5 GOP governors declare victory against COVID-19 — but the numbers tell a different story
Governor Kim Reynolds speaks at the Iowa Capitol moments after becoming the state’s 43rd governor of the state. 5/24/2017 Photo by John Pemble https://creativecommons.org/licenses/by-sa/2.0/
News & Politics

Republican governors from the five states that have entirely declined to issue statewide stay-at-home orders to slow the spread of coronavirus declared their approach a "model for success" Tuesday that can be replicated across the country.

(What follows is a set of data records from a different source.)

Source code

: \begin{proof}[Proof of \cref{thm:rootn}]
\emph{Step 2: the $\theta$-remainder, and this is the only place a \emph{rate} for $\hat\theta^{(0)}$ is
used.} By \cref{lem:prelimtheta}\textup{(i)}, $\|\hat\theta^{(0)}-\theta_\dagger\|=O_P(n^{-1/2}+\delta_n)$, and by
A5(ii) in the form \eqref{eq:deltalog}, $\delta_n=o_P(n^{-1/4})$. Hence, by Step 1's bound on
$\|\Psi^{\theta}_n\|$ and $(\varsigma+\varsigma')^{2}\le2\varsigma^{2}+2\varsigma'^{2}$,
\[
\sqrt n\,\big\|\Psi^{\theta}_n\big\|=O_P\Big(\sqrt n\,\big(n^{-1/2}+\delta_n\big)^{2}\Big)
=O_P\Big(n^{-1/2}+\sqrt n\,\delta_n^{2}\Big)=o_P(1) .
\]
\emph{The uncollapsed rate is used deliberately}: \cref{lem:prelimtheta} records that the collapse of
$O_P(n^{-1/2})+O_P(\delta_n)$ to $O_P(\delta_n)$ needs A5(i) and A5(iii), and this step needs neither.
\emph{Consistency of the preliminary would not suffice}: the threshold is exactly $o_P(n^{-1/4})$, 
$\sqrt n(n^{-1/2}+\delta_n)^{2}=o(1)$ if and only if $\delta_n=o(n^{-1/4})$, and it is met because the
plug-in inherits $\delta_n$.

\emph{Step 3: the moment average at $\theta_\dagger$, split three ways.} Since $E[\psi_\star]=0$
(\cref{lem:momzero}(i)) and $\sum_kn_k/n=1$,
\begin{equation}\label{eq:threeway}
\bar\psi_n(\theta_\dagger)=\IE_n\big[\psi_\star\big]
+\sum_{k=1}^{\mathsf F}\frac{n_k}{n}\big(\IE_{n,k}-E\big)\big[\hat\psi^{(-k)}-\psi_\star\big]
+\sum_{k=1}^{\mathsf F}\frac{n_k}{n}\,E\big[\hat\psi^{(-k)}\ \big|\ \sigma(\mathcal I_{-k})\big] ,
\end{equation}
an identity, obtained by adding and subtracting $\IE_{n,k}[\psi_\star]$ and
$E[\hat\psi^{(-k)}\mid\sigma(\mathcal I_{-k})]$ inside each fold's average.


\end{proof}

"Our collective experience ensures that our contribution toward reopening our nation’s economy is stable, safe and durable," they wrote in the Washington Post, all but declaring their states victorious. The authors included Govs. Mark Gordon of Wyoming, Pete Ricketts of Nebraska, Asa Hutchinson of Arkansas, Kim Reynolds of Iowa, and Mike Parson of Missouri. But a quick google suggests all is already not well in several of those states.

"More than 1,600 workers at four Iowa meatpacking plants have been infected with the coronavirus, state health officials reported Tuesday," according to the Des Moines Register, the same day the op-ed appeared in the Post.

In other news from Tuesday, "Missouri reported the highest number of new coronavirus cases in one day Monday," the same day the state reopened some businesses, according to the New York Post. The 368 new cases reported Monday followed 319 new cases the day before, so not necessarily a weird fluke.

As of Tuesday, the city of Grand Island, Nebraska, also had 1,228 COVID-19 cases in a city of some 51,000, putting the "per capita rate of infection well above that of New York, the hardest-hit state in the nation," noted the Wall Street Journal.

Arkansas also announced Wednesday that more than 100 inmates and one staff member had tested positive for COVID-19 at a low-security prison in Forrest City.

As we noted yesterday, it's almost impossible to say what's in store for many of these states that are simultaneously reporting upticks in COVID-19 cases and newly easing whatever social distancing measures they had enacted. There's about a month-and-a-half lag time between disease spread, incubation, and death.

So frankly, one has to wonder what the heck kind of political calculus these governors were making when they decided to memorialize in writing the notion that they had successfully cracked the coronavirus code.